(GIVEN INFORMATION begins)

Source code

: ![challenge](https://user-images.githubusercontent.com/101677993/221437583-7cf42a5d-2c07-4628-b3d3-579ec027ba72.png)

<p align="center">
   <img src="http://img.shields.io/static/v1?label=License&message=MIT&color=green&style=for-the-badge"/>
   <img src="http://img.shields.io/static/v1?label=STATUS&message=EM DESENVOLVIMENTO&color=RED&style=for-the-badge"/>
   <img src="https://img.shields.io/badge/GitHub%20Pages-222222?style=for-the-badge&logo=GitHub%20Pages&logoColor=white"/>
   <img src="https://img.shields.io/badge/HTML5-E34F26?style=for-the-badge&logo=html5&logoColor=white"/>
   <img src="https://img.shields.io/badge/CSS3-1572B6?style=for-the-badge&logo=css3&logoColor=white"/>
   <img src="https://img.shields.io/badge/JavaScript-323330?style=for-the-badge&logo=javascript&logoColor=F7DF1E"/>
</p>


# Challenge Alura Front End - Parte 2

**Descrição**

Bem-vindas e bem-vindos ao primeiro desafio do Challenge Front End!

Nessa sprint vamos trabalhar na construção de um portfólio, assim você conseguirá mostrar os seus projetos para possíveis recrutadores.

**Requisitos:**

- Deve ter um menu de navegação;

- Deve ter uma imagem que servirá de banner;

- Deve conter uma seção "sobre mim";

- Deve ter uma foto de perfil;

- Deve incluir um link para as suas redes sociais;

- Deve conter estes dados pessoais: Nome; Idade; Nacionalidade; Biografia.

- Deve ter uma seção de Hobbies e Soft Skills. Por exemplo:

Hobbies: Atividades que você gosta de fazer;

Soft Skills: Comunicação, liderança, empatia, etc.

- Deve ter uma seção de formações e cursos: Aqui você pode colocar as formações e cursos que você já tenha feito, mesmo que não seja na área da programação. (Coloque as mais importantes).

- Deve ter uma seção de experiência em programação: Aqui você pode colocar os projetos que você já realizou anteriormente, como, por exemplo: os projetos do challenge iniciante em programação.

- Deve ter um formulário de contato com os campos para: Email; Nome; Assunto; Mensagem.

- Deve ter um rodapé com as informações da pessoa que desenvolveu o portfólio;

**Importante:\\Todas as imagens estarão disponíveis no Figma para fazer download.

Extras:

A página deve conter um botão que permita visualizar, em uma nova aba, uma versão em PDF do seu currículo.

(GIVEN INFORMATION ends)

(HOW TO COMPLETE THIS TASK):
Repeat exactly the lines above from the one with "- Deve conter estes" up to and including the one with "Soft Skills: Comunicação, liderança, empatia, etc.". No other line belongs in the reply.

(RESPONSE AREA):
- Deve conter estes dados pessoais: Nome; Idade; Nacionalidade; Biografia.

- Deve ter uma seção de Hobbies e Soft Skills. Por exemplo:

Hobbies: Atividades que você gosta de fazer;

Soft Skills: Comunicação, liderança, empatia, etc.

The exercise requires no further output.